1° Les uns voient dans cette parabole, comme dans la précédente, un contraste entre les institutions légales de l'Ancien Testament défendues par les pharisiens, et la vérité nouvelle apportée par Jésus-Christ. Pour contenir cette vie évangélique, il faut aussi des institutions nouvelles qui puissent la supporter et la conserver. (Meyer et d'autres.)

Mais est-il probable que Jésus ait voulu exprimer exactement la même idée par ces deux comparaisons ? Toutes les fois qu'il rend sa pensée, comme ici, par deux courtes paraboles (le grain de sénevé et le levain, le trésor et la pierre précieuse, Matthieu 13), il met entre l'une et l'autre une nuance importante qu'il faut saisir. M. Beyschlag, avec le sens spécial qu'il donne à la première parabole (voir note précédente) échappe à cette objection. D'après lui, Jésus qui a répondu dans la parabole du verset 16 à cette question : "Pourquoi les disciples de Jean et des pharisiens jeûnent-ils ?" répond maintenant à celle-ci : "Pourquoi tes disciples ne jeûnent-ils pas ?" "Parce qu'ils ne peuvent enfermer l'esprit nouveau du royaume des cieux dans les formes usées du judaïsme."

Cette relation établie entre les deux paraboles est ingénieuse ; mais elle suppose admise l'interprétation donnée par M. Beyschlag de la première parabole, et, en voyant dans les vieilles outres l'ancienne économie, elle ne tient pas compte de ce trait distinctif de la seconde parabole, qui substitue à l'unité du vieux vêtement la pluralité des outres.

2° Se fondant sur ce détail, d'autres exégètes ont vu dans notre seconde image, non plus les institutions de l'ancienne et de la nouvelle Alliance avec leur esprit différent, mais les représentants respectifs de l'une et de l'autre. Jésus prend pour ses disciples, non les pharisiens, les prêtres, les scribes, incapables de recevoir la vie nouvelle, qui, comme un vin généreux, aurait fait éclater toutes leurs conceptions religieuses et n'aurait pu se développer en eux. Il choisit des hommes nouveaux, Matthieu le péager et les autres disciples. Telles seraient les outres neuves qu'il oppose aux vieilles outres.

Cette interprétation, exposée avec talent par M. Godet dans son Commentaire sur saint Luc Luc 5.37,38, est très admissible, car les paroles de Jésus projettent leur lumière sur les sujets qu'il traite et tout à l'entour. Mais on peut reprocher à cette explication de la parabole de n'être pas directement donne par l'ensemble du discours.
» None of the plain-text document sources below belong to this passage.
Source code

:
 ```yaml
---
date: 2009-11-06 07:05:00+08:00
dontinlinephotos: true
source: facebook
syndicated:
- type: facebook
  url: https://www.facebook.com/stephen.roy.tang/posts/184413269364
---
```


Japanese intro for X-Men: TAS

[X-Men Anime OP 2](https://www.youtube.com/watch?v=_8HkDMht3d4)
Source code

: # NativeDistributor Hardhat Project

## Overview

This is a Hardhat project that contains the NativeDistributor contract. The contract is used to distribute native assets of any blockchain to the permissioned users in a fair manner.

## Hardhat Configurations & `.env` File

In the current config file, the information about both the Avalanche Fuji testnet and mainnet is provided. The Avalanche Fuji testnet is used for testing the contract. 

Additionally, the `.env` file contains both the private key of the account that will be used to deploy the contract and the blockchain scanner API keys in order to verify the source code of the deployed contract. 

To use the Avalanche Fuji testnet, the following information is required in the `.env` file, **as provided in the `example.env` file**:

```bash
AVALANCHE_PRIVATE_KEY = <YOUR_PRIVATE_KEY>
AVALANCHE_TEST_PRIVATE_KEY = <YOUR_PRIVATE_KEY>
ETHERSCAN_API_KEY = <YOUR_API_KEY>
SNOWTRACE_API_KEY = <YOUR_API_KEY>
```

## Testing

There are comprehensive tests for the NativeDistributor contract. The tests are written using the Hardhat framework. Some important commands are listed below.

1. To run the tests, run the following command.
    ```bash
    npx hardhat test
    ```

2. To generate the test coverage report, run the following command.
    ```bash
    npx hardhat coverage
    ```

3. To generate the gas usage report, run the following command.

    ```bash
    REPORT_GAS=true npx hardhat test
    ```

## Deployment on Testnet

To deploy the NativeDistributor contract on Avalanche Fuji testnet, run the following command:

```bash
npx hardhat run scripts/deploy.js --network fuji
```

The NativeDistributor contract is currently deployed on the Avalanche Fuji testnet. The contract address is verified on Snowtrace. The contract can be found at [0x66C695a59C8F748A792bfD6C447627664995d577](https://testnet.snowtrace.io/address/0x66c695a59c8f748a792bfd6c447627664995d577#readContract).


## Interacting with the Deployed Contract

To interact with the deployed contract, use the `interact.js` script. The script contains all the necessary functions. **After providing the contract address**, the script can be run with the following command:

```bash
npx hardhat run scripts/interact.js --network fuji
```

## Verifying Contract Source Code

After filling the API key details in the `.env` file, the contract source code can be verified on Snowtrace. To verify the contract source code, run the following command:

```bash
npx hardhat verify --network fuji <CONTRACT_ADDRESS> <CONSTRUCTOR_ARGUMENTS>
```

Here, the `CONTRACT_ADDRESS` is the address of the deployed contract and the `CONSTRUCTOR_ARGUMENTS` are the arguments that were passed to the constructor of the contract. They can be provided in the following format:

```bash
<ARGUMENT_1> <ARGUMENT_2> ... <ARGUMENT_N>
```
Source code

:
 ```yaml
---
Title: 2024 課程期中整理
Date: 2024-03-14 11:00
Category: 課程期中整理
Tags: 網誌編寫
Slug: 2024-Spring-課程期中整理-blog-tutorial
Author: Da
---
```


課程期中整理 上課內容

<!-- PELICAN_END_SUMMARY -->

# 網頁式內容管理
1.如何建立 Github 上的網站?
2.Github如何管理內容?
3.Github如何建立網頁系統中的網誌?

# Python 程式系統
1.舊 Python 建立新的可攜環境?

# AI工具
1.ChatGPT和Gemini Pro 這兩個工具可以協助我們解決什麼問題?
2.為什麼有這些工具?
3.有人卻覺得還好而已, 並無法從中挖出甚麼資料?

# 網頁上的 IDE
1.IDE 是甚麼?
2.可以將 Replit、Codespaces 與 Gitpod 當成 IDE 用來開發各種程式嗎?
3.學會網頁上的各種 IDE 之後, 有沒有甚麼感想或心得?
3° On a donc cherché et trouvé, croyons-nous, le vrai point de comparaison entre les disciples mêmes de Jésus, "encore infirmes et tendres," comme dit Calvin, "et la discipline plus étroite et sévère qu'ils n'eussent pu encore porter."

"Ils ne peuvent s'attrister et jeûner, avait dit le Maître, tant que l'époux est avec eux." C'est un temps de préparation et d'attente pendant lequel, étant encore dans leur vieille nature d'hommes pécheurs, ils ne sauraient ni pratiquer la loi avec ses exigences infinies ni contenir la vie de l'esprit dans sa plénitude. Ils en seraient brisés, comme Paul nous apprend que la seule découverte de la spiritualité de la loi le tua. (Romains 7.9,10)

"Mais les jours viendront" où, renouvelés en tout leur être par l'Esprit de Dieu, ils recevront la plénitude de la vie nouvelle et verront accomplie dans leur vie toute "la justice de la loi." (Romains 8.2-4) Cette application de la seconde parabole à l'homme intérieur, soutenue par Calvin, Néander (qui explique aussi la première de la même manière) et d'autres, était une leçon sérieuse pour les disciples de Jean, une réponse directe à leur question au sujet de ces jeûnes légaux qui n'étaient que le rapiéçage d'un vieil habit, et qui les rendaient incapables de recevoir la vie nouvelle. Et cet enseignement profond est d'une application universelle à l'éducation religieuse et à l'expérience chrétienne. Il montre enfin combien le Seigneur avait dès lors la conscience claire de l'œuvre absolument nouvelle qu'il venait accomplir : il sait qu'il est, non un réformateur seulement, mais le créateur d'un monde nouveau.